» **Input material**

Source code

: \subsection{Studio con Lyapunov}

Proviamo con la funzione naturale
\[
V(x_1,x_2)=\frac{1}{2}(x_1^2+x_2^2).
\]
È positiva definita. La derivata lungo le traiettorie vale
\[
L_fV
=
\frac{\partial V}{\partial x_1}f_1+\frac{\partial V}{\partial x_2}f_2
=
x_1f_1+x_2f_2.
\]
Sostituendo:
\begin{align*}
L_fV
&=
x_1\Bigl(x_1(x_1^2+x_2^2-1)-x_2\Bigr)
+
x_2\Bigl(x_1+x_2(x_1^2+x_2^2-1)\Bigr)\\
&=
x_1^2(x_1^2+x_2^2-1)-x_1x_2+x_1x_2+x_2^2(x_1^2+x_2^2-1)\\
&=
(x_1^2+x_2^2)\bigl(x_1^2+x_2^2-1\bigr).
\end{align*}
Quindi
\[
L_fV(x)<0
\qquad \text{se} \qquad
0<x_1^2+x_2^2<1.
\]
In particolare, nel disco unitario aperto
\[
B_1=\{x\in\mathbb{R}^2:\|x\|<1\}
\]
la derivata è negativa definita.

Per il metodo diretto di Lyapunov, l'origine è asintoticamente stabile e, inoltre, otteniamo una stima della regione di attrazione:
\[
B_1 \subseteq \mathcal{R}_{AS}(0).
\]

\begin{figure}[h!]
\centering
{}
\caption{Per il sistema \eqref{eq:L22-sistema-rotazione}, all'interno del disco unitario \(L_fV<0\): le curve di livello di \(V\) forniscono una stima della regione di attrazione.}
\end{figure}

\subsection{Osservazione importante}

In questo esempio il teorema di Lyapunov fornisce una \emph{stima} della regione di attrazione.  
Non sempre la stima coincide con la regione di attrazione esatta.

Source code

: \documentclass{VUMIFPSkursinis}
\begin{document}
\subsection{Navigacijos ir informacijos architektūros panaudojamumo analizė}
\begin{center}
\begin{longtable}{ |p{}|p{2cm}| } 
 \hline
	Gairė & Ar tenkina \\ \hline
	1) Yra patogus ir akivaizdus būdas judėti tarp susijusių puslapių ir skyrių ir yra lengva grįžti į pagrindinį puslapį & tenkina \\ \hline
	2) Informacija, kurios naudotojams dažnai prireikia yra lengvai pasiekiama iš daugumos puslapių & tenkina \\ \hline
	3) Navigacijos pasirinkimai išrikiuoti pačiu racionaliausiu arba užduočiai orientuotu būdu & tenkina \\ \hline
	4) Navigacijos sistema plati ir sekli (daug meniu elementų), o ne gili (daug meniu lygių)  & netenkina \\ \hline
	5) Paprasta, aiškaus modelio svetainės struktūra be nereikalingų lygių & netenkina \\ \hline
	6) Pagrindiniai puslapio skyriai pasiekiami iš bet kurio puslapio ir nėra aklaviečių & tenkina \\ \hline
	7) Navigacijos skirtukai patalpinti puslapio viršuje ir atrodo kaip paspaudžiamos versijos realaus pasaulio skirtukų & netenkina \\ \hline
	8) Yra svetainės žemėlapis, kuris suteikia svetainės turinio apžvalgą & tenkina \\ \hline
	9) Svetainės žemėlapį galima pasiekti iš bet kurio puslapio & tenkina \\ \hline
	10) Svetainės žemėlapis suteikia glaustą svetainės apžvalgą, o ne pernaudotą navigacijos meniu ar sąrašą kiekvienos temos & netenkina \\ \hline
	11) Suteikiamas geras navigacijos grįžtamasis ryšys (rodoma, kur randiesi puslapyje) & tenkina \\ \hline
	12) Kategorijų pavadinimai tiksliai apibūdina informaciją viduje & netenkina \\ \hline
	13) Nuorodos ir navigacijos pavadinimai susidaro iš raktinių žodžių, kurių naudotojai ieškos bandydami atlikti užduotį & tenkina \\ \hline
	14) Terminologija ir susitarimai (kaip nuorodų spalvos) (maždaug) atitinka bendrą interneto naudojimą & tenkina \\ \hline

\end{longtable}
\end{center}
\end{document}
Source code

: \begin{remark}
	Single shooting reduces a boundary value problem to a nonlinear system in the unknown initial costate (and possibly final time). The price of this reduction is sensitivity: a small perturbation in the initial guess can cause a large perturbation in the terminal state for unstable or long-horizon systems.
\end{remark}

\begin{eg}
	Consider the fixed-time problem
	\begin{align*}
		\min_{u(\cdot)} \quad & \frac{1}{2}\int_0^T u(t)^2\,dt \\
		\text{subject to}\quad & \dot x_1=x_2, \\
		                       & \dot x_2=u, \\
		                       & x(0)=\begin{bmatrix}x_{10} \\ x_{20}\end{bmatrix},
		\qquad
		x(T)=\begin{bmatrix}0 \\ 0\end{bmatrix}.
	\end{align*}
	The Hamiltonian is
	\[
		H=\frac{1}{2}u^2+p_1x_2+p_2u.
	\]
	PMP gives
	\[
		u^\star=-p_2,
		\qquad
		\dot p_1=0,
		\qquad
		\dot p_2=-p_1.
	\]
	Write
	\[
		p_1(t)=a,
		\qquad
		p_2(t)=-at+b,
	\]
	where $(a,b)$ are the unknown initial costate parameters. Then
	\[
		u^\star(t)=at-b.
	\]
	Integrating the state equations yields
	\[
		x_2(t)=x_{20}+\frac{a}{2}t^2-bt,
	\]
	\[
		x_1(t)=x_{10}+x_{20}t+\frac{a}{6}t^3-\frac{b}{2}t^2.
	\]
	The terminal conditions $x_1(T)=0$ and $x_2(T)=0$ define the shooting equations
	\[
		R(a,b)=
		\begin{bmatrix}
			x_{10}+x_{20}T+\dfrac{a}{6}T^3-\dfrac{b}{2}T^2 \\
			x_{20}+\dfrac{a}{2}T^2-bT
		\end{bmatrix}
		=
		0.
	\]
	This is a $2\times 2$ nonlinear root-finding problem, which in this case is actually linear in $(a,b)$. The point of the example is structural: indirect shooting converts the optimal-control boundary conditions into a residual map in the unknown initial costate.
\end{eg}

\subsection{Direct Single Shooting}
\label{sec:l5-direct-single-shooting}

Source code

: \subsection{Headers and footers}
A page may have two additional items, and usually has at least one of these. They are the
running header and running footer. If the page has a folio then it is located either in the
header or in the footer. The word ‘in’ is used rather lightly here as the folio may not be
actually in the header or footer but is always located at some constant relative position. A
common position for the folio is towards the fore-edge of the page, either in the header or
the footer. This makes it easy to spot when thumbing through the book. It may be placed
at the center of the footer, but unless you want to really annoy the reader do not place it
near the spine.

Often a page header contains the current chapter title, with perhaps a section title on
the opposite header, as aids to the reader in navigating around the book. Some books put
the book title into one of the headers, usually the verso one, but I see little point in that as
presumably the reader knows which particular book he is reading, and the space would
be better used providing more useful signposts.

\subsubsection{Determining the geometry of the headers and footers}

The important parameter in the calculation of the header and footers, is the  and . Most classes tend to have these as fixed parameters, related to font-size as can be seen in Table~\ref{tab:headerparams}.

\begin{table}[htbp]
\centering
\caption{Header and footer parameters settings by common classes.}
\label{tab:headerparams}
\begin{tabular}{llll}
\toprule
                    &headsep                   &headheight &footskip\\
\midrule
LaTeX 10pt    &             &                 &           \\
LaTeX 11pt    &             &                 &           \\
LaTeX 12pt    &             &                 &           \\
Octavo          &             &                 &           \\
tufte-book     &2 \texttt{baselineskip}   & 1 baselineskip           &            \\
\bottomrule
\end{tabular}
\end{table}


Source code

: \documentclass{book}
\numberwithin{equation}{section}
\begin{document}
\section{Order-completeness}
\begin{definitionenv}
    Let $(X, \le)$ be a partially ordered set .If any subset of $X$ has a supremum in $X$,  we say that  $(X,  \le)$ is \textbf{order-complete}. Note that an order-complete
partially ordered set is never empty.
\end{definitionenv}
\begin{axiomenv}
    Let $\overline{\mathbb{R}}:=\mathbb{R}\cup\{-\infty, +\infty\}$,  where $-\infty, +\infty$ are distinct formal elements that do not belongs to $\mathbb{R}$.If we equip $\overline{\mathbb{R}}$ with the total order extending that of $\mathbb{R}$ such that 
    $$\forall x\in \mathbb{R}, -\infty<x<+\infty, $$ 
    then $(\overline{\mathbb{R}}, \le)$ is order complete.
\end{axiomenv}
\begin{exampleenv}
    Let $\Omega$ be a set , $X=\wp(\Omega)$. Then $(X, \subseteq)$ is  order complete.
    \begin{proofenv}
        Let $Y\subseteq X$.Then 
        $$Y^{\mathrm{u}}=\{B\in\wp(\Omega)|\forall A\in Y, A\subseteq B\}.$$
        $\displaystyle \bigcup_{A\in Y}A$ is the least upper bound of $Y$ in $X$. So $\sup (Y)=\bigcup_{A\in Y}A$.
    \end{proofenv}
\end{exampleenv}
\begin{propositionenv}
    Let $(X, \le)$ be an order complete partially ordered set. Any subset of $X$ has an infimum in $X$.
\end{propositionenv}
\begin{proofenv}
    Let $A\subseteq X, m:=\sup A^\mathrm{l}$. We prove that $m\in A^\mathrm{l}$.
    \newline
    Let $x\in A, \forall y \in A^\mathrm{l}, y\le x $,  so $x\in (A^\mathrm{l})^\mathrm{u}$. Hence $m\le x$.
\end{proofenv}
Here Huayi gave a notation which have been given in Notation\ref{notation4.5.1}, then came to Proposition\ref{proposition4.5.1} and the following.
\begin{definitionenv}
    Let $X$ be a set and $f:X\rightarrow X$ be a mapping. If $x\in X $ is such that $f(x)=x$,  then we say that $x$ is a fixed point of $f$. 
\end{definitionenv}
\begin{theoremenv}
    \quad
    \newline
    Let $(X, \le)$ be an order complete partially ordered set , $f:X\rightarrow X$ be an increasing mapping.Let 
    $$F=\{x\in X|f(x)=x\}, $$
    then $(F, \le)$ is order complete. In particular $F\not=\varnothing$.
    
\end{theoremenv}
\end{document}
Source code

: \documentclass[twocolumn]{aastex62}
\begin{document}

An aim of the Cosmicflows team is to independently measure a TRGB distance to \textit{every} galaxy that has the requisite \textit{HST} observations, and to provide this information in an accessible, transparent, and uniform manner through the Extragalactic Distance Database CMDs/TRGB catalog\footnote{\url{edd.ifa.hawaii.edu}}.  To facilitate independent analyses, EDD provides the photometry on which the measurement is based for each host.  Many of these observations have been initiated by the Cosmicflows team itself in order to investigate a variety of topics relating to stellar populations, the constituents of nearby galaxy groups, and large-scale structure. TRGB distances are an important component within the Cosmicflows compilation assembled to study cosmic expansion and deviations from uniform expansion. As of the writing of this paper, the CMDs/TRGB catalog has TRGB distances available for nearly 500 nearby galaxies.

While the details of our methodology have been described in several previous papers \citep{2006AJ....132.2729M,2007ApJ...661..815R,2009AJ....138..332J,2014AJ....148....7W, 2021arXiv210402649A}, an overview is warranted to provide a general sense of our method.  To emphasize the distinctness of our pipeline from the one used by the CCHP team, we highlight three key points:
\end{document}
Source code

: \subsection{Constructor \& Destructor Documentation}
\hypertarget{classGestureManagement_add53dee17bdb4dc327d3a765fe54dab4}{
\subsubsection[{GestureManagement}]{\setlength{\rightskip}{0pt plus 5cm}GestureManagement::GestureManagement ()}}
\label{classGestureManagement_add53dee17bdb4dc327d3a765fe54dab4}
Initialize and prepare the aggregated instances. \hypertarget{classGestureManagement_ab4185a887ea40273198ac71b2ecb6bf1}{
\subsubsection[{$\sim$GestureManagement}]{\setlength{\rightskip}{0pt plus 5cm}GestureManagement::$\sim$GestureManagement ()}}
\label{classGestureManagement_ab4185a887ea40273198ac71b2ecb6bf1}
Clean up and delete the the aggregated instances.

» **Instructions to follow**
Some lines contain the word "where". Pull each one out of the listing.

» **Your response**
	where $(a,b)$ are the unknown initial costate parameters. Then
    Let $\overline{\mathbb{R}}:=\mathbb{R}\cup\{-\infty, +\infty\}$,  where $-\infty, +\infty$ are distinct formal elements that do not belongs to $\mathbb{R}$.If we equip $\overline{\mathbb{R}}$ with the total order extending that of $\mathbb{R}$ such that 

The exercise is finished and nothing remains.